--- Records for the task Enclosed Below ---

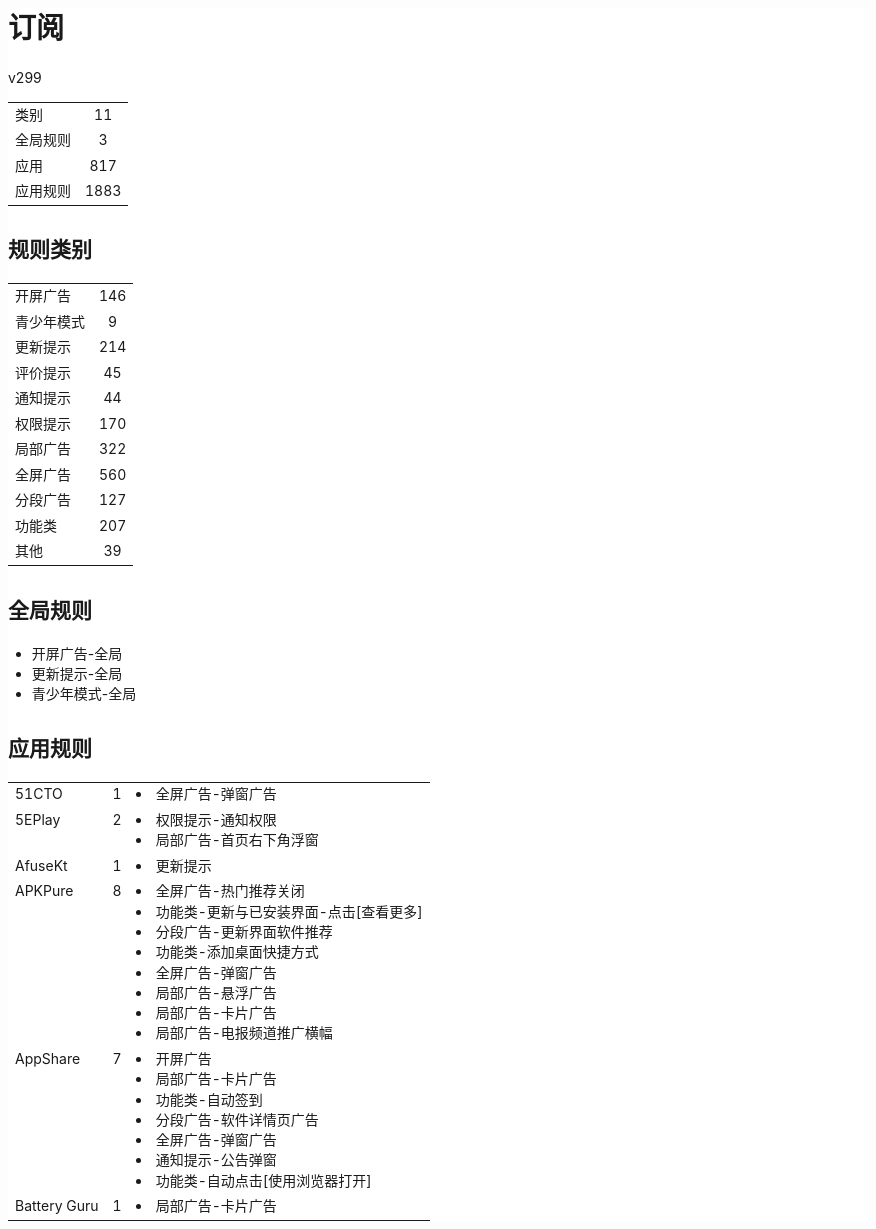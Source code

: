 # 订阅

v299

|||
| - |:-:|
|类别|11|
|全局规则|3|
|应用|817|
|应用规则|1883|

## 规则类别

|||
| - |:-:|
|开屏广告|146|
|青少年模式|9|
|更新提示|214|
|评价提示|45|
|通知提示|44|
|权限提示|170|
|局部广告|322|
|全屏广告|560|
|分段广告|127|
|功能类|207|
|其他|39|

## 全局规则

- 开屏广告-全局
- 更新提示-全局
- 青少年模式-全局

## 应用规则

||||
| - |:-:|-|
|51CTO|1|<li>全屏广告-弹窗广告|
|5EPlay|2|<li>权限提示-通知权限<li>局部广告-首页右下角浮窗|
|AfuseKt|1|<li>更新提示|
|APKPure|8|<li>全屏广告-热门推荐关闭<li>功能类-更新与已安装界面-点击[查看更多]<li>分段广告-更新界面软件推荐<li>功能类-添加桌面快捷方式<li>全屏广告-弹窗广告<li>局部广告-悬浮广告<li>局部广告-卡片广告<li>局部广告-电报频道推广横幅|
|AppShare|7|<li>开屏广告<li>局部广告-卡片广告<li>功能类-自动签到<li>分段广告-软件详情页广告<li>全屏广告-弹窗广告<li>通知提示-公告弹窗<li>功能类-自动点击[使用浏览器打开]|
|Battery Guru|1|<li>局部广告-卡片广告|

--- End of Enclosed Records for the task ---
--- Records for the task Enclosed Below ---

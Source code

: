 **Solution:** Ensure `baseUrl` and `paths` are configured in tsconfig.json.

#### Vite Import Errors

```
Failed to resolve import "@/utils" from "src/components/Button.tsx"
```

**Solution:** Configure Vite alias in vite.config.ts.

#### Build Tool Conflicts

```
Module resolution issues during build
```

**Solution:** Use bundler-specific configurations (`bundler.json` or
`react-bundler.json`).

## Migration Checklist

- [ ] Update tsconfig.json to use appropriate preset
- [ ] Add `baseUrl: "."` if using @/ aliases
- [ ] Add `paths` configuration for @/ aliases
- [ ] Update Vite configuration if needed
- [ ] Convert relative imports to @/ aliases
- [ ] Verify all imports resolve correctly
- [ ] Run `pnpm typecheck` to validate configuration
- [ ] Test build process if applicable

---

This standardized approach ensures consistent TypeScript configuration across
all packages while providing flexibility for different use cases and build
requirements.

--- End of Enclosed Records for the task ---
--- Records for the task Enclosed Below ---

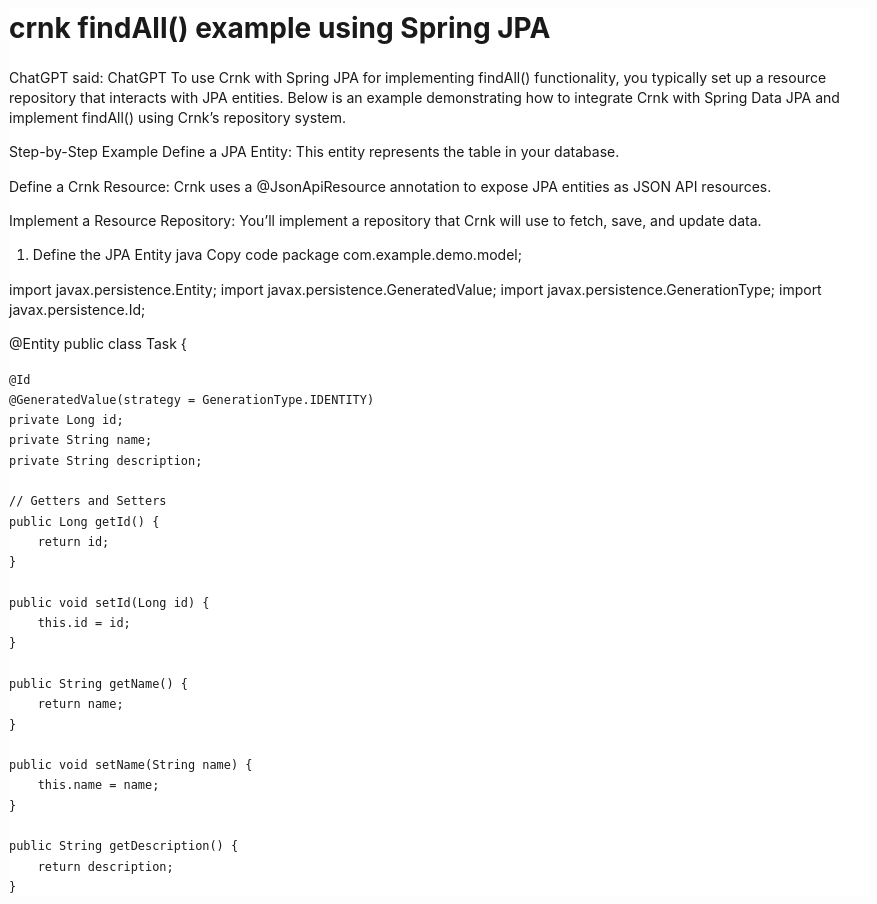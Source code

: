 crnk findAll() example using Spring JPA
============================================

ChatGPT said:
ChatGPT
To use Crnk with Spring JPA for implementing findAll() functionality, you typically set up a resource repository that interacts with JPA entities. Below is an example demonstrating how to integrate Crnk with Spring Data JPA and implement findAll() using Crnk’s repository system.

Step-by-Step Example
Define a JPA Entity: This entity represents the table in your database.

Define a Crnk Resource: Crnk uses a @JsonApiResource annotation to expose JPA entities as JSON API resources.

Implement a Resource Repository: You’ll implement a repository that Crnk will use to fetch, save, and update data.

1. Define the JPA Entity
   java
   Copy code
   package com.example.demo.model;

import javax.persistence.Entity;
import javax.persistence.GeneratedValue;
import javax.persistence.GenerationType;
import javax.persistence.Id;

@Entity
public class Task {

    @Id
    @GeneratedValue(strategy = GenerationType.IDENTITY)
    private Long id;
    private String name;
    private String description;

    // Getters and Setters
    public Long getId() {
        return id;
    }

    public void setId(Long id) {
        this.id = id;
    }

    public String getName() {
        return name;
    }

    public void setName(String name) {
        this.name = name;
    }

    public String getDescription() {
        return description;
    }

--- End of Enclosed Records for the task ---

What to produce :: Take from the material above the lines running from the one with "#### Build Tool Conflicts" through the one with "for @/ aliases", and repeat them exactly, with nothing else.

Output ::
#### Build Tool Conflicts

```
Module resolution issues during build
```

**Solution:** Use bundler-specific configurations (`bundler.json` or
`react-bundler.json`).

## Migration Checklist

- [ ] Update tsconfig.json to use appropriate preset
- [ ] Add `baseUrl: "."` if using @/ aliases
- [ ] Add `paths` configuration for @/ aliases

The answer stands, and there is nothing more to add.